* [The task]
Reply only with how many lines of the listing below hold the word "Beitrag".

* [Task inputs]
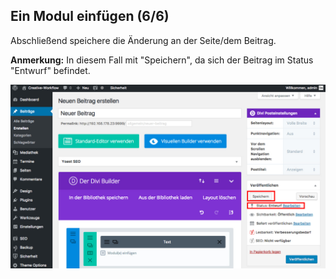 ## Ein Modul einfügen (6/6)

Abschließend speichere die Änderung an der Seite/dem Beitrag.

**Anmerkung:** In diesem Fall mit "Speichern", da sich der Beitrag im Status "Entwurf" befindet.

![image](./assets/save_post.jpg)

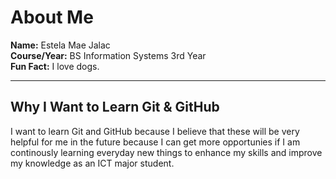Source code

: # About Me

**Name:** Estela Mae Jalac  
**Course/Year:** BS Information Systems 3rd Year  
**Fun Fact:** I love dogs.

---

## Why I Want to Learn Git & GitHub 

I want to learn Git and GitHub because I believe that these will be very helpful for me in the future because I can get more opportunies if I am continously learning everyday new things to enhance my skills and improve my knowledge as an ICT major student.
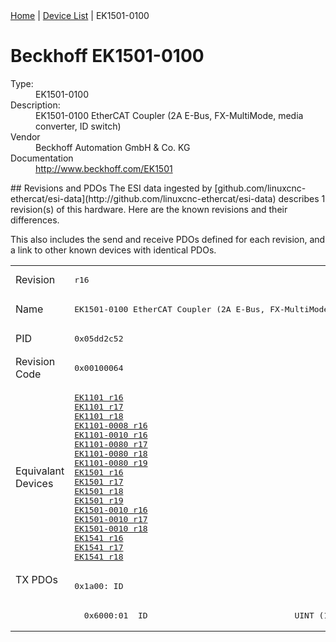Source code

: <div class="nav"><a href="/esi-data">Home</a> | <a href="/esi-data/devices">Device List</a> | EK1501-0100</div>

#  Beckhoff EK1501-0100

<dl>
  <dt>Type:</dt><dd>EK1501-0100</dd>
  <dt>Description:</dt><dd>EK1501-0100 EtherCAT Coupler (2A E-Bus, FX-MultiMode, media converter, ID switch)</dd>
  <dt>Vendor</dt><dd>Beckhoff Automation GmbH & Co. KG</dd>
  <dt>Documentation</dt><dd><a href="http://www.beckhoff.com/EK1501">http://www.beckhoff.com/EK1501</a></dd>
</dl>
## Revisions and PDOs
The ESI data ingested by [github.com/linuxcnc-ethercat/esi-data](http://github.com/linuxcnc-ethercat/esi-data) describes 1 revision(s) of this hardware.  Here are the known revisions and their differences.

This also includes the send and receive PDOs defined for each revision, and a link to other known devices with identical PDOs.

<table>
<tr >
<td class="first">Revision</td>
<td ><pre>r16</pre></td>
</tr>
<tr >
<td class="first">Name</td>
<td ><pre>EK1501-0100 EtherCAT Coupler (2A E-Bus, FX-MultiMode, media converter, ID switch)</pre></td>
</tr>
<tr >
<td class="first">PID</td>
<td ><pre>0x05dd2c52</pre></td>
</tr>
<tr >
<td class="first">Revision Code</td>
<td ><pre>0x00100064</pre></td>
</tr>
<tr >
<td class="first">Equivalant Devices</td>
<td ><pre><a href="EK1101">EK1101 r16</a><br/><a href="EK1101">EK1101 r17</a><br/><a href="EK1101">EK1101 r18</a><br/><a href="EK1101-0008">EK1101-0008 r16</a><br/><a href="EK1101-0010">EK1101-0010 r16</a><br/><a href="EK1101-0080">EK1101-0080 r17</a><br/><a href="EK1101-0080">EK1101-0080 r18</a><br/><a href="EK1101-0080">EK1101-0080 r19</a><br/><a href="EK1501">EK1501 r16</a><br/><a href="EK1501">EK1501 r17</a><br/><a href="EK1501">EK1501 r18</a><br/><a href="EK1501">EK1501 r19</a><br/><a href="EK1501-0010">EK1501-0010 r16</a><br/><a href="EK1501-0010">EK1501-0010 r17</a><br/><a href="EK1501-0010">EK1501-0010 r18</a><br/><a href="EK1541">EK1541 r16</a><br/><a href="EK1541">EK1541 r17</a><br/><a href="EK1541">EK1541 r18</a></pre></td>
</tr>
<tr class="txpdo pdosection">
<td class="first" rowspan=2 valign=top>TX PDOs</td>
<td><pre>0x1a00: ID</pre></td>
<td></td>
</tr>
<tr class="txpdo">
<td ><pre>  0x6000:01  ID                              UINT (16 bits)</pre></td>
</tr>
</table>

* [Final answer]
2